- **Task requirements**
Could you print the stretch of lines below from the one with "if every pole" through the one with "On the other", exactly as they stand and without any pictures?

- **Source material**
Content starts
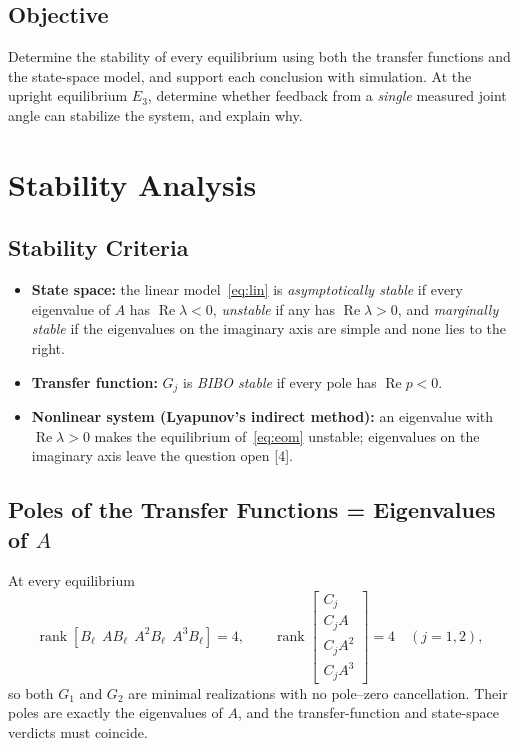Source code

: \documentclass[12pt,a4paper]{article}
\begin{document}
\subsection{Objective}
Determine the stability of every equilibrium using both the transfer functions and the state-space model, and support each conclusion with simulation. At the upright equilibrium $E_3$, determine whether feedback from a \emph{single} measured joint angle can stabilize the system, and explain why.

\section{Stability Analysis}
\subsection{Stability Criteria}
\begin{itemize}
\item \textbf{State space:} the linear model~\eqref{eq:lin} is \emph{asymptotically stable} if every eigenvalue of $A$ has $\operatorname{Re}\lambda<0$, \emph{unstable} if any has $\operatorname{Re}\lambda>0$, and \emph{marginally stable} if the eigenvalues on the imaginary axis are simple and none lies to the right.
\item \textbf{Transfer function:} $G_j$ is \emph{BIBO stable} if every pole has $\operatorname{Re}p<0$.
\item \textbf{Nonlinear system (Lyapunov's indirect method):} an eigenvalue with $\operatorname{Re}\lambda>0$ makes the equilibrium of~\eqref{eq:eom} unstable; eigenvalues on the imaginary axis leave the question open [4].
\end{itemize}

\subsection{Poles of the Transfer Functions = Eigenvalues of $A$}
At every equilibrium
\[
\operatorname{rank}[B_\ell\ \ AB_\ell\ \ A^2B_\ell\ \ A^3B_\ell]=4,\qquad
\operatorname{rank}\begin{bmatrix}C_j\\C_jA\\C_jA^2\\C_jA^3\end{bmatrix}=4\quad(j=1,2),
\]
so both $G_1$ and $G_2$ are minimal realizations with no pole--zero cancellation. Their poles are exactly the eigenvalues of $A$, and the transfer-function and state-space verdicts must coincide.
\end{document}
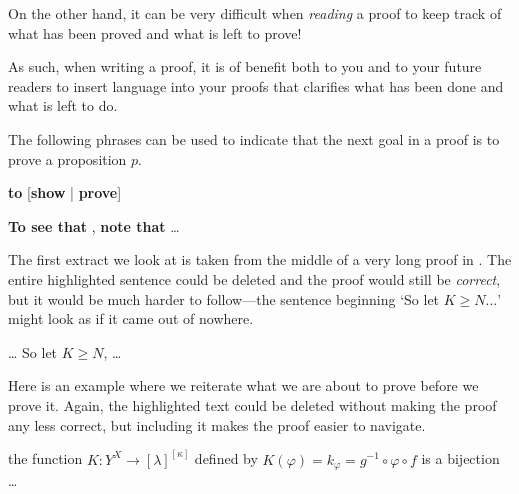 On the other hand, it can be very difficult when \textit{reading} a proof to keep track of what has been proved and what is left to prove!

As such, when writing a proof, it is of benefit both to you and to your future readers to insert language into your proofs that clarifies what has been done and what is left to do.

\begin{vocabulary}
\label{vcbStatingGoal}
The following phrases can be used to indicate that the next goal in a proof is to prove a proposition $p$.

\begin{vocabtemplate}
 \textbf{to} [\textbf{show} | \textbf{prove}] 

\vtor

\textbf{To see that} , \textbf{note that} \dots{}
\end{vocabtemplate}
\end{vocabulary}

The first extract we look at is taken from the middle of a very long proof in . The entire highlighted sentence could be deleted and the proof would still be \textit{correct}, but it would be much harder to follow---the sentence beginning `So let $K \ge N\dots{}$' might look as if it came out of nowhere.

\begin{extract}
\label{xtrStatingGoalsExample}
\dots{}  So let $K \ge N$, \dots{}
\end{extract}

Here is an example where we reiterate what we are about to prove before we prove it. Again, the highlighted text could be deleted without making the proof any less correct, but including it makes the proof easier to navigate.

\begin{extract}
\label{xtrStatingGoalsExampleTwo}
 the function $K : Y^X \to [\lambda]^{[\kappa]}$ defined by $K(\varphi) = k_{\varphi} = g^{-1} \circ \varphi \circ f$ is a bijection \dots{}
\end{extract}

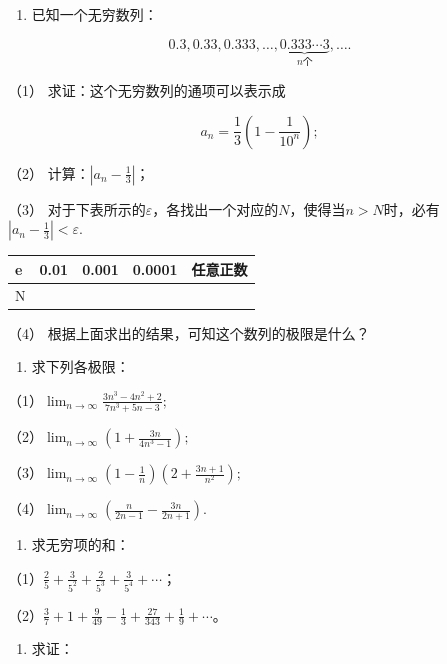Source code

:\begin{enumerate}[start=4]
\item
  已知一个无穷数列：
\end{enumerate}

\[
0.3, 0.33, 0.333, \dots, \underbrace {0.333 \cdots 3}_{n \text{个}}, \dots.
\]

（1） 求证：这个无穷数列的通项可以表示成

\[
a_{n} = \frac{1}{3} \left(1 - \frac{1}{10^{n}}\right);
\]

（2） 计算：\(\left|a_{n}-\frac{1}{3}\right|\)；

（3）
对于下表所示的\(\varepsilon\)，各找出一个对应的\(N\)，使得当\(n > N\)时，必有\(\left|a_{n} - \frac{1}{3}\right| < \varepsilon.\)

{\def\LTcaptype{none} %
\begin{longtable}[]{@{}lllll@{}}
\toprule\noalign{}
e & 0.01 & 0.001 & 0.0001 & 任意正数 \\
\midrule\noalign{}
\endhead
\bottomrule\noalign{}
\endlastfoot
N & & & & \\
\end{longtable}
}

（4） 根据上面求出的结果，可知这个数列的极限是什么？

\begin{enumerate}[start=5]
\item
  求下列各极限：
\end{enumerate}

（1）\(\lim_{n\to \infty}\frac{3n^3 - 4n^2 + 2}{7n^3 + 5n - 3};\)

（2）\(\lim_{n\to \infty}\left(1 + \frac{3n}{4n^3 - 1}\right);\)

（3）\(\lim_{n\to \infty}\left(1 - \frac{1}{n}\right)\left(2 + \frac{3n + 1}{n^2}\right);\)

（4）\(\lim_{n\to \infty}\left(\frac{n}{2n - 1} -\frac{3n}{2n + 1}\right).\)

\begin{enumerate}[start=6]
\item
  求无穷项的和：
\end{enumerate}

（1）\(\frac{2}{5} + \frac{3}{5^2} + \frac{2}{5^3} + \frac{3}{5^4} + \cdots\)；

（2）\(\frac{3}{7} + 1 + \frac{9}{49} - \frac{1}{3} + \frac{27}{343} + \frac{1}{9} + \cdots\)。

\begin{enumerate}[start=7]
\item
  求证：
\end{enumerate}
Content ends
- **Response to the exercise**
\item \textbf{Transfer function:} $G_j$ is \emph{BIBO stable} if every pole has $\operatorname{Re}p<0$.
\item \textbf{Nonlinear system (Lyapunov's indirect method):} an eigenvalue with $\operatorname{Re}\lambda>0$ makes the equilibrium of~\eqref{eq:eom} unstable; eigenvalues on the imaginary axis leave the question open [4].
\end{itemize}

\subsection{Poles of the Transfer Functions = Eigenvalues of $A$}
At every equilibrium
\[
\operatorname{rank}[B_\ell\ \ AB_\ell\ \ A^2B_\ell\ \ A^3B_\ell]=4,\qquad
\operatorname{rank}\begin{bmatrix}C_j\\C_jA\\C_jA^2\\C_jA^3\end{bmatrix}=4\quad(j=1,2),
\]
so both $G_1$ and $G_2$ are minimal realizations with no pole--zero cancellation. Their poles are exactly the eigenvalues of $A$, and the transfer-function and state-space verdicts must coincide.
\end{document}
 On the other hand, it can be very difficult when \textit{reading} a proof to keep track of what has been proved and what is left to prove!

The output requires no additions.